Il Nordest figlio della Grande guerra (Wu Ming I)

 

Se vogliamo capire cosa abbiano in comune queste terre diverse e plurime al loro interno, e dunque cosa sia questo “Nordest”, dobbiamo ripartire da qui, dalla presenza e dal progressivo ritirarsi dell’Austria, e dalla conseguente dimensione di confine che fece delle immaginarie “Tre Venezie” il teatro della Grande guerra, e della loro unione la posta in gioco.

Non parleremo di “Nordest” senza la Prima guerra mondiale. Il Nordest è il prodotto di quella guerra, che operò una cesura irreversibile. Dopo, nulla è stato più come prima. Assurdo e futile ripescare identità precedenti – la Serenissima o l’impero – cercando di ritrapiantarle nell’oggi: sono essiccate, morte da tempo.

Il Nordest è figlio delle guera granda in ogni suo aspetto, a cominciare dal paesaggio.

Il conflitto sconvolse i vecchi territori e li cambiò per sempre. Mai si era visto un tale disboscamento. Il legname serviva per fare ponti, passerelle, pali del telegrafo, trincee, baracche, calci di armi da fuoco… Nel 1918 il botanico veneto Lino Vaccari, approssimando per difetto, calcolò l’abbattimento di due milioni di metri cubi di alberi.
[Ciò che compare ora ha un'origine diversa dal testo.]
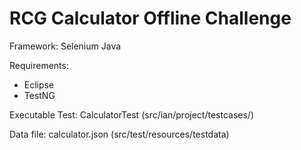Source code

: # RCG Calculator Offline Challenge

Framework: Selenium Java

Requirements:
- Eclipse
- TestNG

Executable Test: CalculatorTest (src/ian/project/testcases/)

Data file: calculator.json (src/test/resources/testdata)

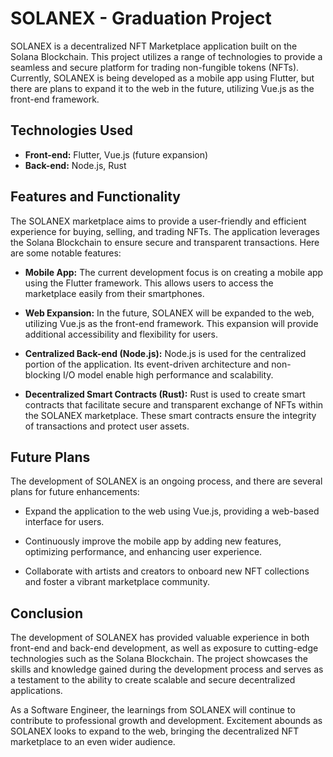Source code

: # SOLANEX - Graduation Project

SOLANEX is a decentralized NFT Marketplace application built on the Solana Blockchain. This project utilizes a range of technologies to provide a seamless and secure platform for trading non-fungible tokens (NFTs). Currently, SOLANEX is being developed as a mobile app using Flutter, but there are plans to expand it to the web in the future, utilizing Vue.js as the front-end framework.

## Technologies Used

- **Front-end:** Flutter, Vue.js (future expansion)
- **Back-end:** Node.js, Rust

## Features and Functionality

The SOLANEX marketplace aims to provide a user-friendly and efficient experience for buying, selling, and trading NFTs. The application leverages the Solana Blockchain to ensure secure and transparent transactions. Here are some notable features:

- **Mobile App:** The current development focus is on creating a mobile app using the Flutter framework. This allows users to access the marketplace easily from their smartphones.

- **Web Expansion:** In the future, SOLANEX will be expanded to the web, utilizing Vue.js as the front-end framework. This expansion will provide additional accessibility and flexibility for users.

- **Centralized Back-end (Node.js):** Node.js is used for the centralized portion of the application. Its event-driven architecture and non-blocking I/O model enable high performance and scalability.

- **Decentralized Smart Contracts (Rust):** Rust is used to create smart contracts that facilitate secure and transparent exchange of NFTs within the SOLANEX marketplace. These smart contracts ensure the integrity of transactions and protect user assets.

## Future Plans

The development of SOLANEX is an ongoing process, and there are several plans for future enhancements:

- Expand the application to the web using Vue.js, providing a web-based interface for users.

- Continuously improve the mobile app by adding new features, optimizing performance, and enhancing user experience.

- Collaborate with artists and creators to onboard new NFT collections and foster a vibrant marketplace community.

## Conclusion

The development of SOLANEX has provided valuable experience in both front-end and back-end development, as well as exposure to cutting-edge technologies such as the Solana Blockchain. The project showcases the skills and knowledge gained during the development process and serves as a testament to the ability to create scalable and secure decentralized applications.

As a Software Engineer, the learnings from SOLANEX will continue to contribute to professional growth and development. Excitement abounds as SOLANEX looks to expand to the web, bringing the decentralized NFT marketplace to an even wider audience.
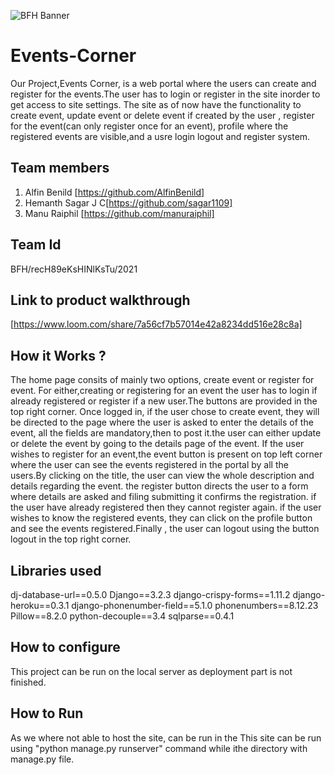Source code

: ![BFH Banner](https://trello-attachments.s3.amazonaws.com/542e9c6316504d5797afbfb9/542e9c6316504d5797afbfc1/39dee8d993841943b5723510ce663233/Frame_19.png)
# Events-Corner
Our Project,Events Corner, is a web portal where the users can create and register for the events.The user has to login or register in the site inorder to get access to site settings. The site as of now have the functionality to create event, update event or delete event if created by the user , register for the event(can only register once for an event), profile where the registered events are visible,and a usre login logout and register system.  
## Team members
1. Alfin Benild [https://github.com/AlfinBenild]
2. Hemanth Sagar J C[https://github.com/sagar1109]
3. Manu Raiphil [https://github.com/manuraiphil]
## Team Id
BFH/recH89eKsHINlKsTu/2021
## Link to product walkthrough
[https://www.loom.com/share/7a56cf7b57014e42a8234dd516e28c8a]
## How it Works ?
The home page consits of mainly two options, create event or register for event. For either,creating or registering for an event the user has to login if already registered or register if a new user.The buttons are provided in the top right corner. Once logged in, if the user chose to create event, they will be directed to the page where the user is asked to enter the details of the event, all the fields are mandatory,then to post it.the user can either update or delete the event by going to the details page of the event. If the user wishes to register for an event,the event button is present on top left corner where the user can see the events registered in the portal by all the users.By clicking on the title, the user can view the whole description and details regarding the event. the register button directs the user to a form where details are asked and filing submitting it confirms the registration. if the user have already registered then they cannot register again. if the user wishes to know the registered events, they can click on the profile button and see the events registered.Finally , the user can logout using the button logout in the top right corner. 


## Libraries used
dj-database-url==0.5.0
Django==3.2.3
django-crispy-forms==1.11.2
django-heroku==0.3.1
django-phonenumber-field==5.1.0
phonenumbers==8.12.23
Pillow==8.2.0
python-decouple==3.4
sqlparse==0.4.1
## How to configure
This project can be run on the local server as deployment part is not finished.
## How to Run
As we where not able to host the site, can be run in the 
This site can be run using "python manage.py runserver" command while ithe directory with manage.py file.
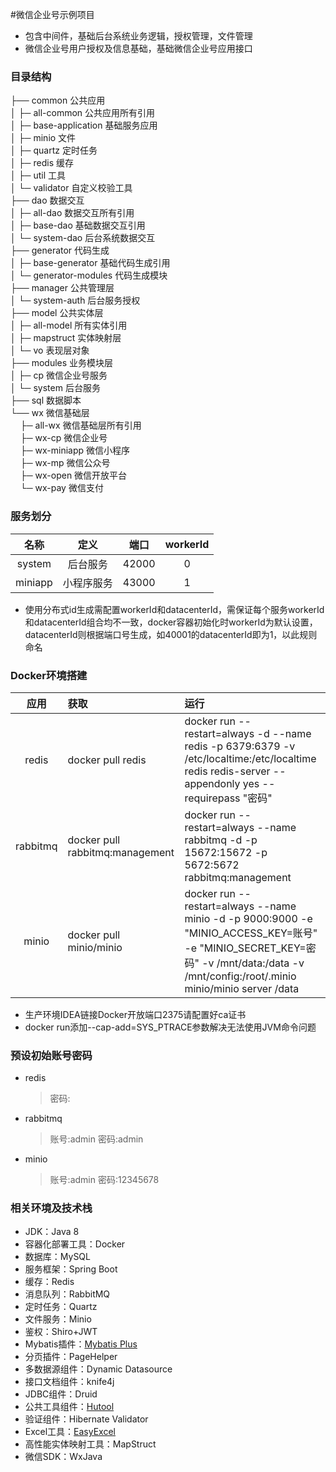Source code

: #微信企业号示例项目
* 包含中间件，基础后台系统业务逻辑，授权管理，文件管理
* 微信企业号用户授权及信息基础，基础微信企业号应用接口

### 目录结构
├── common 公共应用<br>
│   ├─ all-common 公共应用所有引用<br>
│   ├─ base-application 基础服务应用<br>
│   ├─ minio 文件<br>
│   ├─ quartz 定时任务<br>
│   ├─ redis 缓存<br>
│   ├─ util 工具<br>
│   └─ validator 自定义校验工具<br>
├── dao 数据交互<br>
│   ├─ all-dao 数据交互所有引用<br>
│   ├─ base-dao 基础数据交互引用<br>
│   └─ system-dao 后台系统数据交互<br>
├── generator 代码生成<br>
│   ├─ base-generator 基础代码生成引用<br>
│   └─ generator-modules 代码生成模块<br>
├── manager 公共管理层<br>
│   └─ system-auth 后台服务授权<br>
├── model 公共实体层<br>
│   ├─ all-model 所有实体引用<br>
│   ├─ mapstruct 实体映射层<br>
│   └─ vo 表现层对象<br>
├── modules 业务模块层<br>
│   ├─ cp 微信企业号服务<br>
│   └─ system 后台服务<br>
├── sql 数据脚本<br>
└── wx 微信基础层<br>
&nbsp;&nbsp; &nbsp;├─ all-wx 微信基础层所有引用<br>
&nbsp;&nbsp; &nbsp;├─ wx-cp 微信企业号<br>
&nbsp;&nbsp; &nbsp;├─ wx-miniapp 微信小程序<br>
&nbsp;&nbsp; &nbsp;├─ wx-mp 微信公众号<br>
&nbsp;&nbsp; &nbsp;├─ wx-open 微信开放平台<br>
&nbsp;&nbsp; &nbsp;└─ wx-pay 微信支付<br>

### 服务划分
|名称|定义|端口|workerId|
|:----: |:----:|:----:|:----:|
|system|后台服务|42000|0|
|miniapp|小程序服务|43000|1|

* 使用分布式id生成需配置workerId和datacenterId，需保证每个服务workerId和datacenterId组合均不一致，docker容器初始化时workerId为默认设置，datacenterId则根据端口号生成，如40001的datacenterId即为1，以此规则命名

### Docker环境搭建
|应用|获取|运行|
|:----:|:-----|:-----|
|redis|docker pull redis|docker run --restart=always -d --name redis -p 6379:6379 -v /etc/localtime:/etc/localtime redis redis-server --appendonly yes --requirepass "密码"|
|rabbitmq|docker pull rabbitmq:management|docker run --restart=always --name rabbitmq -d -p 15672:15672 -p 5672:5672 rabbitmq:management|
|minio|docker pull minio/minio|docker run --restart=always --name minio -d -p 9000:9000 -e "MINIO_ACCESS_KEY=账号" -e "MINIO_SECRET_KEY=密码" -v /mnt/data:/data -v /mnt/config:/root/.minio minio/minio server /data|

* 生产环境IDEA链接Docker开放端口2375请配置好ca证书
* docker run添加--cap-add=SYS_PTRACE参数解决无法使用JVM命令问题

### 预设初始账号密码
* redis 
  >密码:
* rabbitmq
  >账号:admin
  >密码:admin
* minio
  >账号:admin
  >密码:12345678
  
 ### 相关环境及技术栈
 * JDK：Java 8
 * 容器化部署工具：Docker
 * 数据库：MySQL
 * 服务框架：Spring Boot
 * 缓存：Redis
 * 消息队列：RabbitMQ
 * 定时任务：Quartz
 * 文件服务：Minio
 * 鉴权：Shiro+JWT
 * Mybatis插件：[Mybatis Plus](https://baomidou.com/guide/)
 * 分页插件：PageHelper
 * 多数据源组件：Dynamic Datasource
 * 接口文档组件：knife4j
 * JDBC组件：Druid 
 * 公共工具组件：[Hutool](https://www.hutool.cn/docs/#/) 
 * 验证组件：Hibernate Validator
 * Excel工具：[EasyExcel](https://www.yuque.com/easyexcel/doc/easyexcel)
 * 高性能实体映射工具：MapStruct
 * 微信SDK：WxJava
Per le sole montagne del Vicentino, l‘Istituto Nazionale di Economia Agraria parlò di 4680 ettari di bosco andati perduti – l’equivalente di 6mila e quattrocento campi da calcio – e oltre 5700 “gravemente compromessi”.

A questi abbattimenti vanno aggiunte, naturalmente, le distruzioni del paesaggio e del territorio causate non solo dalle bombe e dagli incendi, ma anche dalla‘avanzare, accamparsi e ritirarsi di centinaia di migliaia di uomini.

In Trentino, le aree devastate vennero chiamate “la zona nera”. L’espressione rendeva l’idea: nella tera ora “redenta”, la guerra aveva ridotto di quasi due terzi la superficie coltivata (da 527mila a 295 ettari), ucciso quasi metà del bestiame (passato da 106mila a 54mila capi) e ridotto la produzione vitivinicola a un’ombra di se stessa (da 703mila e 174mila quintali di uva da vino).